Non Edoardo che viveva lì con suo padre.

Ospite.

La prima volta successe in un pomeriggio qualunque, quando la luce entrava chiara dalla finestra della cucina e la moka sul fornello faceva quel rumore basso che di solito annunciava una pausa, non una ferita.

Una vicina aveva bussato per restituire una tazza da espresso.

Edoardo era uscito dal corridoio con i calzini tirati male e un quaderno stretto al petto.

La donna lo aveva guardato con gentilezza.

“E tu sei il figlio?” aveva chiesto.

La matrigna era arrivata dietro di lui prima che potesse rispondere.

Non gli aveva urlato contro.

Non davanti a un’altra persona.

Gli aveva soltanto posato una mano sulla spalla, elegante e leggera, ma le dita erano scese abbastanza da fargli capire che la risposta giusta era già stata decisa.

“Edoardo,” aveva detto con un sorriso pulito, “presentati bene.”

Il bambino aveva guardato la vicina, poi la tazza, poi il pavimento.
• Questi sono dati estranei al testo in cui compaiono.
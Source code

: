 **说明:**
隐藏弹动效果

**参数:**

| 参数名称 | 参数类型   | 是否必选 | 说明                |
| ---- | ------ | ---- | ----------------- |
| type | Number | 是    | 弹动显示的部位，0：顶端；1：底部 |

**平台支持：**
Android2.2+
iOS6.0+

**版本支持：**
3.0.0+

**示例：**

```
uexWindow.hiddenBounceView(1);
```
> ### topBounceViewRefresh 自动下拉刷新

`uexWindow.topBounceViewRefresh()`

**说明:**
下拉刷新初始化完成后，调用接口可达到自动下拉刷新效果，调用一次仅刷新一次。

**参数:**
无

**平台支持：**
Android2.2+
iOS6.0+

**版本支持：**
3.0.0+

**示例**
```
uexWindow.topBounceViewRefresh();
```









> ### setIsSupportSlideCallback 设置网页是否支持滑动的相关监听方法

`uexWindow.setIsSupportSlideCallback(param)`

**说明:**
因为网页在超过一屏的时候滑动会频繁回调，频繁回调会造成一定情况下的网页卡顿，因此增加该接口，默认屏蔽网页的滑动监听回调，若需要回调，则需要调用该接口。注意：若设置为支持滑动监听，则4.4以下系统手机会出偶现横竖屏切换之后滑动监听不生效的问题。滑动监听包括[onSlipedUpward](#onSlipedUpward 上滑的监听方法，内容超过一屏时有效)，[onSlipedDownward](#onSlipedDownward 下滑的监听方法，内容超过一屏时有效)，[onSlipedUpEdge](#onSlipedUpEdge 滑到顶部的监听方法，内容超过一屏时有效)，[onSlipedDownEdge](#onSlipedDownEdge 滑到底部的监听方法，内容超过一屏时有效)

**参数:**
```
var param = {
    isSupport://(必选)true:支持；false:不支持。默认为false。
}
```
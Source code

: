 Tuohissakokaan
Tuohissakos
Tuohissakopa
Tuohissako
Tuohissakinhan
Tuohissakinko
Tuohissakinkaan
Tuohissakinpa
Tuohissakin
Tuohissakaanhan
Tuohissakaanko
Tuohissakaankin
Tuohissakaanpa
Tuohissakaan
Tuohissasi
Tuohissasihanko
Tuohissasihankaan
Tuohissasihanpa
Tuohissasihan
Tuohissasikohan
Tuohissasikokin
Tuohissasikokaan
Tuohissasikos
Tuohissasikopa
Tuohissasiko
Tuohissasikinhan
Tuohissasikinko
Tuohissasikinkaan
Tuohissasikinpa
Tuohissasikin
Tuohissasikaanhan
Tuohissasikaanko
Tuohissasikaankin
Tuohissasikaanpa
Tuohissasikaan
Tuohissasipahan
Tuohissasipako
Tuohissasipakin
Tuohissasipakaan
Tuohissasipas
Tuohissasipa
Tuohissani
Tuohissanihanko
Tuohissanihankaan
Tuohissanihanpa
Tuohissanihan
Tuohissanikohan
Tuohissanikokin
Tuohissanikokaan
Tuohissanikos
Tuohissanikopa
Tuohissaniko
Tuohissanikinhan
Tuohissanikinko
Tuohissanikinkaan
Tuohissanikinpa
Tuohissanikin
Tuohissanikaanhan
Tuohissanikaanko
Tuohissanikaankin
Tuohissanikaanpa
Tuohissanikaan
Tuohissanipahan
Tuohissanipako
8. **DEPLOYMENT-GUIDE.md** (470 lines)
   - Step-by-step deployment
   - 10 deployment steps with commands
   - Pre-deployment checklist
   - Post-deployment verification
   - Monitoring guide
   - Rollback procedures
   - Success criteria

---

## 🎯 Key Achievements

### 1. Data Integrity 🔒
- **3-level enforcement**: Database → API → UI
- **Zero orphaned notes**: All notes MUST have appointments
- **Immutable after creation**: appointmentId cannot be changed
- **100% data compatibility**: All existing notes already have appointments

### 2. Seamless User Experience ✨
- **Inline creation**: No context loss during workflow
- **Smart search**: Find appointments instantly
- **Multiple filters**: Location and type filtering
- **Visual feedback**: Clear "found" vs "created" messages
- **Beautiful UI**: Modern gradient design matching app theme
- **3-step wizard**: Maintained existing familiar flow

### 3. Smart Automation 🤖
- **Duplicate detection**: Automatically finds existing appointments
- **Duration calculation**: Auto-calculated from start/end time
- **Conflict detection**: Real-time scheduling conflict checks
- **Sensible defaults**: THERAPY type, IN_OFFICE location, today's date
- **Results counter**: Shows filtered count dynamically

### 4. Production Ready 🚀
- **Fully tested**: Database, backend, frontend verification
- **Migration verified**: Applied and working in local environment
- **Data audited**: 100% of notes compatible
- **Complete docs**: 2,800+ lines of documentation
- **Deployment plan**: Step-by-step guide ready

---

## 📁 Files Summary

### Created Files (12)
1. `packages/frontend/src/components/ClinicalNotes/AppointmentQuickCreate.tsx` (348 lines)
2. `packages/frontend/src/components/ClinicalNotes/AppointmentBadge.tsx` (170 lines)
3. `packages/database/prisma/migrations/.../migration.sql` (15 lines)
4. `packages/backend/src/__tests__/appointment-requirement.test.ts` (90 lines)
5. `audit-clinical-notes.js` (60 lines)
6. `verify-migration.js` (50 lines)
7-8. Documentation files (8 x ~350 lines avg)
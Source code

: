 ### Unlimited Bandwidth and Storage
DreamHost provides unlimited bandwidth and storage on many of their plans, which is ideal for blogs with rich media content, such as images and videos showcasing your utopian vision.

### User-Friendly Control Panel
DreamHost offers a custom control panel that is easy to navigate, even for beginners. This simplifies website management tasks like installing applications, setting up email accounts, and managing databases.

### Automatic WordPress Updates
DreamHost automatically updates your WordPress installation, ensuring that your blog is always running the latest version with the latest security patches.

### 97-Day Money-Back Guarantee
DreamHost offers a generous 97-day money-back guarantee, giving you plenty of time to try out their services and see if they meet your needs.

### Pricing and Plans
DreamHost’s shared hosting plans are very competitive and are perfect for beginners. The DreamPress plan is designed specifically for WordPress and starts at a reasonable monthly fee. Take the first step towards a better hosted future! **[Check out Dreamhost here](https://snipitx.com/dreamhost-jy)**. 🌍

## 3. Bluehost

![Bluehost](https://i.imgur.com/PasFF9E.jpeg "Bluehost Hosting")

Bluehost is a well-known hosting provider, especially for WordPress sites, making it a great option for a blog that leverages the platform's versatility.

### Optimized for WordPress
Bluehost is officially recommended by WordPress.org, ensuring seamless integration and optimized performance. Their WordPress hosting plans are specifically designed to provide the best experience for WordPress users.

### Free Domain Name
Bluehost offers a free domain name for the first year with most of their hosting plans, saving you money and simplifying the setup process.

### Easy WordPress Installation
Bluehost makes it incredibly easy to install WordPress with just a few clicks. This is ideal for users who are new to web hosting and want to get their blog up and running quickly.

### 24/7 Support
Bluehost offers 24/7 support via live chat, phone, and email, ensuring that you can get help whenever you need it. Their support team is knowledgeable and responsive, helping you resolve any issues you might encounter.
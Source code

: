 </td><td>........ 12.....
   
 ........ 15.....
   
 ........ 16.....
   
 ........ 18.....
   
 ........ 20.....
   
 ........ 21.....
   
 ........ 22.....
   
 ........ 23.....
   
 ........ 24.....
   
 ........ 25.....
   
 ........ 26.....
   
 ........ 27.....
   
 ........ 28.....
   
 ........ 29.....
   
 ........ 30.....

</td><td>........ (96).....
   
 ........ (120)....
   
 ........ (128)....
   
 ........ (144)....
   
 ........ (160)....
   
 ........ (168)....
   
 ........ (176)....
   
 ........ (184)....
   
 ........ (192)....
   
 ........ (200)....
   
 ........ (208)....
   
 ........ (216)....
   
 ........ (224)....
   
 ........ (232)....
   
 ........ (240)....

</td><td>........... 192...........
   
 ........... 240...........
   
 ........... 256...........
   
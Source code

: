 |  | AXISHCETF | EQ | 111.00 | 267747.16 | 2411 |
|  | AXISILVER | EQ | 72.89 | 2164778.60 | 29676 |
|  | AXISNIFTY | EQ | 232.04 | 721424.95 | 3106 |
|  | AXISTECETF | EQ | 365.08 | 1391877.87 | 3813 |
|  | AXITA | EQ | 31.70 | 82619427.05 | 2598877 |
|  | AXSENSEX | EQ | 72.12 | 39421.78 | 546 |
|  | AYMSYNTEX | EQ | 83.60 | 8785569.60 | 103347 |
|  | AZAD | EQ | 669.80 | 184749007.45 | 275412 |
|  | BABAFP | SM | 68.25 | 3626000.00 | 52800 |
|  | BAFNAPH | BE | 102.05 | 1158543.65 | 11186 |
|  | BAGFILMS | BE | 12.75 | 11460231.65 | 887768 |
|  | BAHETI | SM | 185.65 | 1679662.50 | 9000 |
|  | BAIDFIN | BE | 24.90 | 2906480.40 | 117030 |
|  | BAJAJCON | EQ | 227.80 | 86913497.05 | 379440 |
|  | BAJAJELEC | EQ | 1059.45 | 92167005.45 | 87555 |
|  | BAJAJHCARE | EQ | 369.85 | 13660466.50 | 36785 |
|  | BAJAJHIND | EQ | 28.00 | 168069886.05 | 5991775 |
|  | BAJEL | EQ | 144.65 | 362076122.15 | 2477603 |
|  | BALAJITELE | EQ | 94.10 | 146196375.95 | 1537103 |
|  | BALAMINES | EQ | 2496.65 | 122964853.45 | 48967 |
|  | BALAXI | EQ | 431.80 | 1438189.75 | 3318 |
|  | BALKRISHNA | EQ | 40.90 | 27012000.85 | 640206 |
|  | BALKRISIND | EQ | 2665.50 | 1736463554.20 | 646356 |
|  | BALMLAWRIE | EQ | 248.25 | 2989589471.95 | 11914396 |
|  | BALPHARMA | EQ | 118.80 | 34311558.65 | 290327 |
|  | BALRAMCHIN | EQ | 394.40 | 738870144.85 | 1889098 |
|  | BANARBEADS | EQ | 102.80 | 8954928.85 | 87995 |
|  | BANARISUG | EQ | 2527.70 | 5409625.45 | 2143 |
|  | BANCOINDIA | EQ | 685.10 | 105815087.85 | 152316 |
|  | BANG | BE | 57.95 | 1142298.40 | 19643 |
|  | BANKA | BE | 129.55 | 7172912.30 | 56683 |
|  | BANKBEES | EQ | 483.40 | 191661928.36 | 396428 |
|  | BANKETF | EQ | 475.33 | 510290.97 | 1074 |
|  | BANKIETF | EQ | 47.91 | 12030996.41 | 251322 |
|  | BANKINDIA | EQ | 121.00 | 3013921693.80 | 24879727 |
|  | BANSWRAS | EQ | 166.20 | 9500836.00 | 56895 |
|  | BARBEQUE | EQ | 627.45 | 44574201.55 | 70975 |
“Io sono l’ospite,” aveva mormorato.

La vicina aveva fatto una piccola risata confusa, come fanno gli adulti quando qualcosa suona storto ma non vogliono creare imbarazzo.

La matrigna invece aveva sorriso di più.

“È timido,” aveva detto.

E quel giorno Edoardo capì che certe umiliazioni non hanno bisogno di essere gridate.

Possono entrare in casa con il profumo del caffè.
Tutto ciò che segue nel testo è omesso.